Twenty-Eight
Dorian was gone, taken into police custody as evidence.
I didn’t know how my life could get any worse. My closest friend had been forcibly removed. The longer he stayed in police custody, the more likely it was that he’d remain trapped in unmoving stone forever. The first man I’d been interested in in years thought I was insane. I was a failed alchemist, unable to create enough gold to make any of my other problems go away. My hair was falling out. And now, after decades of not drawing attention to myself, I was being questioned by the police for the second time since moving to Portland.
Max hovered nearby while the investigating officer asked me a few questions. The pitying look on his face made it easy for me to ignore him. I kept my focus on the other officer as I explained how I brought the statue to the theater to tell the magicians about my business, because I thought they might like some of my wares as props. The magicians would back up my story. I had no connection to Wallace Mason, and I had no idea why he would be interested in a stone toe that rolled away. He was a treasure hunter, so had he thought it was a treasure?
I again neglected to mention that I’d seen Wallace Mason and Earl Rasputin sneaking around the theater. That admission would bring further scrutiny. Scrutiny I couldn’t afford. All it would do was lead the police down a path they would never believe.
“You have a roommate?” the detective asked.

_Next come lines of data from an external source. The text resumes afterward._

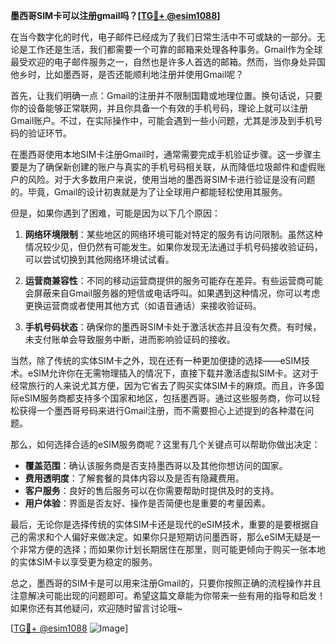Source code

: **墨西哥SIM卡可以注册gmail吗？[[TG💪+ @esim1088](https://t.me/s/esim1088)]**

在当今数字化的时代，电子邮件已经成为了我们日常生活中不可或缺的一部分。无论是工作还是生活，我们都需要一个可靠的邮箱来处理各种事务。Gmail作为全球最受欢迎的电子邮件服务之一，自然也是许多人首选的邮箱。然而，当你身处异国他乡时，比如墨西哥，是否还能顺利地注册并使用Gmail呢？

首先，让我们明确一点：Gmail的注册并不限制国籍或地理位置。换句话说，只要你的设备能够正常联网，并且你具备一个有效的手机号码，理论上就可以注册Gmail账户。不过，在实际操作中，可能会遇到一些小问题，尤其是涉及到手机号码的验证环节。

在墨西哥使用本地SIM卡注册Gmail时，通常需要完成手机验证步骤。这一步骤主要是为了确保新创建的账户与真实的手机号码相关联，从而降低垃圾邮件和虚假账户的风险。对于大多数用户来说，使用当地的墨西哥SIM卡进行验证是没有问题的。毕竟，Gmail的设计初衷就是为了让全球用户都能轻松使用其服务。

但是，如果你遇到了困难，可能是因为以下几个原因：

1. **网络环境限制**：某些地区的网络环境可能对特定的服务有访问限制。虽然这种情况较少见，但仍然有可能发生。如果你发现无法通过手机号码接收验证码，可以尝试切换到其他网络环境试试看。

2. **运营商兼容性**：不同的移动运营商提供的服务可能存在差异。有些运营商可能会屏蔽来自Gmail服务器的短信或电话呼叫。如果遇到这种情况，你可以考虑更换运营商或者使用其他方式（如语音通话）来接收验证码。

3. **手机号码状态**：确保你的墨西哥SIM卡处于激活状态并且没有欠费。有时候，未支付账单会导致服务中断，进而影响验证码的接收。

当然，除了传统的实体SIM卡之外，现在还有一种更加便捷的选择——eSIM技术。eSIM允许你在无需物理插入的情况下，直接下载并激活虚拟SIM卡。这对于经常旅行的人来说尤其方便，因为它省去了购买实体SIM卡的麻烦。而且，许多国际eSIM服务商都支持多个国家和地区，包括墨西哥。通过这些服务商，你可以轻松获得一个墨西哥号码来进行Gmail注册，而不需要担心上述提到的各种潜在问题。

那么，如何选择合适的eSIM服务商呢？这里有几个关键点可以帮助你做出决定：

- **覆盖范围**：确认该服务商是否支持墨西哥以及其他你想访问的国家。
- **费用透明度**：了解套餐的具体内容以及是否有隐藏费用。
- **客户服务**：良好的售后服务可以在你需要帮助时提供及时的支持。
- **用户体验**：界面是否友好、操作是否简便也是重要的考量因素。

最后，无论你是选择传统的实体SIM卡还是现代的eSIM技术，重要的是要根据自己的需求和个人偏好来做决定。如果你只是短期访问墨西哥，那么eSIM无疑是一个非常方便的选择；而如果你计划长期居住在那里，则可能更倾向于购买一张本地的实体SIM卡以享受更为稳定的服务。

总之，墨西哥的SIM卡是可以用来注册Gmail的，只要你按照正确的流程操作并且注意解决可能出现的问题即可。希望这篇文章能为你带来一些有用的指导和启发！如果你还有其他疑问，欢迎随时留言讨论哦~

[[TG💪+ @esim1088](https://t.me/s/esim1088) ![Image](https://i.postimg.cc/4NQfJmqS/Snipaste-2025-05-13-00-14-12.png)]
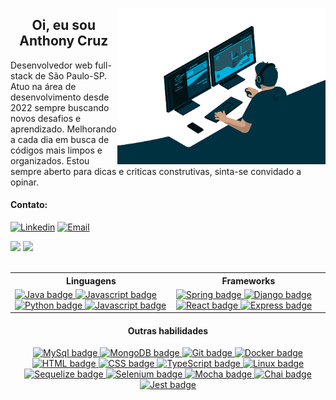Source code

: <picture><img align="right" alt="Profile gif" height="250em" src="https://raw.githubusercontent.com/TonyyCruz/TonyyCruz/main/profile_gif.gif"></picture>
  
<h2 align="center">Oi, eu sou Anthony Cruz</h2>

<p align="left">
Desenvolvedor web full-stack de São Paulo-SP.<br>
Atuo na área de desenvolvimento desde 2022 sempre buscando novos desafios e aprendizado. Melhorando a cada dia em busca de códigos mais limpos e organizados.  
Estou sempre aberto para dicas e criticas construtivas, sinta-se convidado a opinar.
</p>
  

#### Contato:

 [![Linkedin](https://img.shields.io/badge/-LinkedIn-003544?style=for-the-badge&logo=linkedin&logoColor=92cbdf&color:FFF)](https://www.linkedin.com/in/anthony-cruz-dev/)
 [![Email](https://img.shields.io/badge/-Email-003544?style=for-the-badge&logo=gmail&logoColor=92cbdf&color:FFF)](mailto:tony_esqueloto@hotmail.com)

<span align="center">
  <picture>
    <img height="160em" src="https://github-readme-stats.vercel.app/api?username=TonyyCruz&hide_title=true&show_icons=true&theme=blue-green&hide=stars&bg_color=003544&title_color=92cbdf&text_color=FFF&border_radius=20&border_color=92cbdf&icon_color=92cbdf">
  </picture>
  <picture>
    <img height="160em" src="https://github-readme-stats.vercel.app/api/top-langs/?username=TonyyCruz&hide_title=true&layout=compact&langs_count=7&theme=blue-green&bg_color=003544&title_color=92cbdf&text_color=FFF&border_radius=20&border_color=92cbdf&icon_color=92cbdf">
  </picture>
</span>
<br>
<br>

<table align="center">
  <tr>
    <th>Linguagens</th>
    <th>Frameworks</th>
  </tr>
  <tr>
    <td>
      <a href="https://docs.oracle.com/en/java/" target="_blank">
        <img src="https://img.shields.io/badge/Java-003544?style=for-the-badge&logo=openjdk" alt="Java badge">
      </a>
      <a href="https://kotlinlang.org/docs/home.html" target="_blank">
        <img src="https://img.shields.io/badge/Kotlin-003544?style=for-the-badge&logo=Kotlin" alt="Javascript badge">
      </a>
      <a href="https://docs.python.org/" target="_blank">
        <img src="https://img.shields.io/badge/Python-003544?style=for-the-badge&logo=python" alt="Python badge">
      </a>
      <a href="https://devdocs.io/javascript/" target="_blank">
        <img src="https://img.shields.io/badge/Javascript-003544?style=for-the-badge&logo=Javascript" alt="Javascript badge">
      </a>
    </td>
    <td>
      <a href="https://spring.io/projects/spring-framework/" target="_blank">
        <img src="https://img.shields.io/badge/Spring-003544?style=for-the-badge&logo=spring" alt="Spring badge">
      </a>
      <a href="https://docs.djangoproject.com/en/4.2/" target="_blank">
        <img src="https://img.shields.io/badge/Django-003544?style=for-the-badge&logo=Django" alt="Django badge">
      </a>
      <a href="https://devdocs.io/react/" target="_blank">
        <img src="https://img.shields.io/badge/React-003544?style=for-the-badge&logo=React" alt="React badge">
      </a>
      <a href="https://devdocs.io/express/" target="_blank">
        <img src="https://img.shields.io/badge/Express-003544?style=for-the-badge&logo=Express" alt="Express badge">
      </a>
    </td>
  </tr>
</table>

<h4 align="center">Outras habilidades</h4>
<div align="center">
  <a href="https://dev.mysql.com/doc/" target="_blank">
    <img src="https://img.shields.io/badge/MySql-003544?style=for-the-badge&logo=MySql" alt="MySql badge">
  </a>
  <a href="https://www.mongodb.com/docs/" target="_blank">
    <img src="https://img.shields.io/badge/MongoDB-003544?style=for-the-badge&logo=MongoDB" alt="MongoDB badge">
  </a>
  <a href="https://git-scm.com/docs/git/pt_BR" target="_blank">
    <img src="https://img.shields.io/badge/Git-003544?style=for-the-badge&logo=Git" alt="Git badge">
  </a>
  <a href="https://docs.docker.com/" target="_blank">
    <img src="https://img.shields.io/badge/Docker-003544?style=for-the-badge&logo=Docker" alt="Docker badge">
  </a>
  <a href="https://www.w3schools.com/html/html_intro.asp" target="_blank">
    <img src="https://img.shields.io/badge/HTML-003544?style=for-the-badge&logo=HTML5" alt="HTML badge">
  </a>
  <a href="https://www.w3schools.com/html/html_intro.asp" target="_blank">
    <img src="https://img.shields.io/badge/CSS-003544?style=for-the-badge&logo=CSS3" alt="CSS badge">
  </a>
  <a href="https://tsdoc.org/" target="_blank">
    <img src="https://img.shields.io/badge/TypeScript-003544?style=for-the-badge&logo=TypeScript" alt="TypeScript badge">
  </a>
  <a href="https://docs.kernel.org/" target="_blank">
    <img src="https://img.shields.io/badge/Linux-003544?style=for-the-badge&logo=Linux" alt="Linux badge">
  </a>
  <a href="https://sequelize.org/docs/v6/" target="_blank">
    <img src="https://img.shields.io/badge/Sequelize-003544?style=for-the-badge&logo=Sequelize" alt="Sequelize badge">
  </a>
  <a href="https://www.selenium.dev/documentation/" target="_blank">
    <img src="https://img.shields.io/badge/Selenium-003544?style=for-the-badge&logo=Selenium" alt="Selenium badge">
  </a>
  <a href="https://mochajs.org/api/mocha.js.html" target="_blank">
    <img src="https://img.shields.io/badge/Mocha-003544?style=for-the-badge&logo=Mocha" alt="Mocha badge">
  </a>
  <a href="https://chai.ml/docs/" target="_blank">
    <img src="https://img.shields.io/badge/Chai-003544?style=for-the-badge&logo=Chai" alt="Chai badge">
  </a>
  <a href="https://jestjs.io/docs/getting-started" target="_blank">
    <img src="https://img.shields.io/badge/Jest-003544?style=for-the-badge&logo=Jest" alt="Jest badge">
  </a>
</div>

<!--
<div align="center">
  <h4>Learning: <a href="https://kotlinlang.org/docs/home.html" target="_blank">Kotlin</a></h4>
  <picture><img alt="Profile gif" height="60px" src="https://github.com/TonyyCruz/TonyyCruz/blob/main/learning_gif.gif"></picture>
</div>


  <a href="http://tonyycruz.github.io" target="_blank" rel="noreferrer noopener">
  <img src="https://img.shields.io/badge/Portf%C3%B3lio-https%3A%2F%2Ftonyycruz.github.io%2F-blue" alt="portfolio" width="280" height="20">
  </a>
  -->

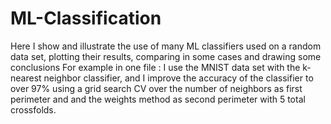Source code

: # ML-Classification
Here I show and illustrate the use of many ML classifiers used on a random data set, plotting their results, comparing in some cases and drawing some conclusions
For example in one file : I use the MNIST data set with the k-nearest neighbor classifier, and I improve the accuracy of the classifier to over 97% using a grid 
search CV over the number of neighbors as first perimeter and and the weights method as second perimeter with 5 total crossfolds.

I looked at him closely for the first time. As tall and thin as Ichabod Crane, his drawn face and dark craters under his eyes completed the look.
“No,” I said. “I started cooking earlier and haven’t yet cleaned up.” Luckily Dorian hadn’t started the oven, or I would have had more explaining to do. The detective raised an eyebrow at my messy housekeeping, but seemed to accept my explanation.
I didn’t have to go to the police station to answer further questions, but I had the distinct impression they’d be looking into any possible connections I had to the victim.
Max stayed behind after the other officers left. The look of concern on his face was too much.
“Maybe you could take a few days off,” he said softly. “The teashop can survive a few days without your cooking.”
“Sorry for my emotional outburst.” I couldn’t look him in the eye. “I just need to get some sleep.”
“Maybe you could talk to someone. I hated when the department made me talk to a psychologist, but—”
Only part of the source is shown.